What the exercise asks:
Your output is to consist only of the line containing "The request body" and the lines after it, through the end of the data, reproduced exactly.

The data:

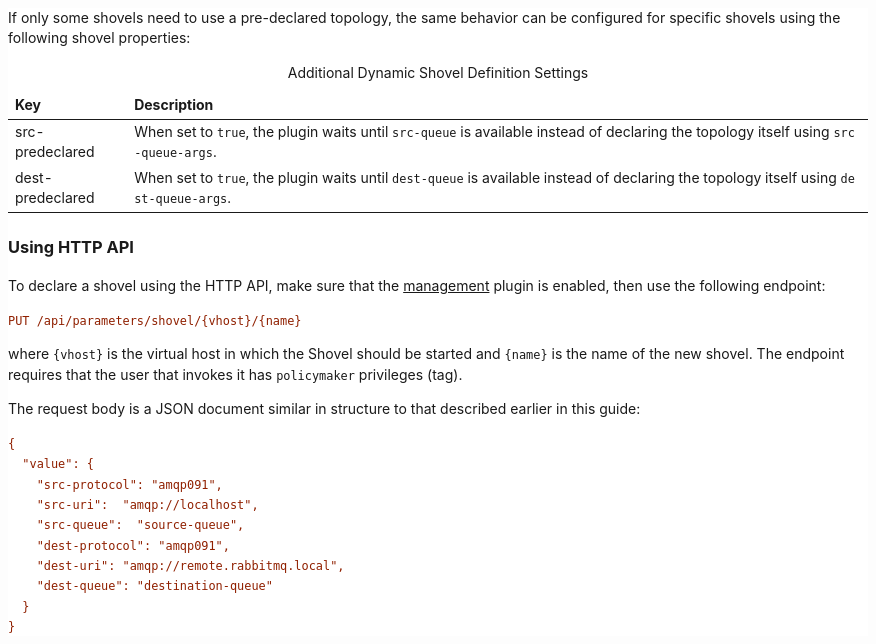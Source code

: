 If only some shovels need to use a pre-declared topology, the same behavior can be configured
for specific shovels using the following shovel properties:

<table class="name-description">
  <caption>Additional Dynamic Shovel Definition Settings</caption>

  <thead>
    <tr>
      <td><strong>Key</strong></td>
      <td><strong>Description</strong></td>
    </tr>
  </thead>

  <tbody>
    <tr>
      <td>src-predeclared</td>
      <td>
        When set to <code>true</code>, the plugin waits until <code>src-queue</code> is available
        instead of declaring the topology itself using <code>src-queue-args</code>.
      </td>
    </tr>
    <tr>
      <td>dest-predeclared</td>
      <td>
        When set to <code>true</code>, the plugin waits until <code>dest-queue</code> is available
        instead of declaring the topology itself using <code>dest-queue-args</code>.
      </td>
    </tr>
  </tbody>
</table>

### Using HTTP API

To declare a shovel using the HTTP API, make sure that the [management](./management) plugin
is enabled, then use the following endpoint:

```ini
PUT /api/parameters/shovel/{vhost}/{name}
```

where `{vhost}` is the virtual host in which the Shovel should be started and `{name}`
is the name of the new shovel. The endpoint requires that the user that invokes it
has `policymaker` privileges (tag).

The request body is a JSON document similar in structure to that described earlier in this guide:

```ini
{
  "value": {
    "src-protocol": "amqp091",
    "src-uri":  "amqp://localhost",
    "src-queue":  "source-queue",
    "dest-protocol": "amqp091",
    "dest-uri": "amqp://remote.rabbitmq.local",
    "dest-queue": "destination-queue"
  }
}
```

Exercise solution:
The request body is a JSON document similar in structure to that described earlier in this guide:

```ini
{
  "value": {
    "src-protocol": "amqp091",
    "src-uri":  "amqp://localhost",
    "src-queue":  "source-queue",
    "dest-protocol": "amqp091",
    "dest-uri": "amqp://remote.rabbitmq.local",
    "dest-queue": "destination-queue"
  }
}
```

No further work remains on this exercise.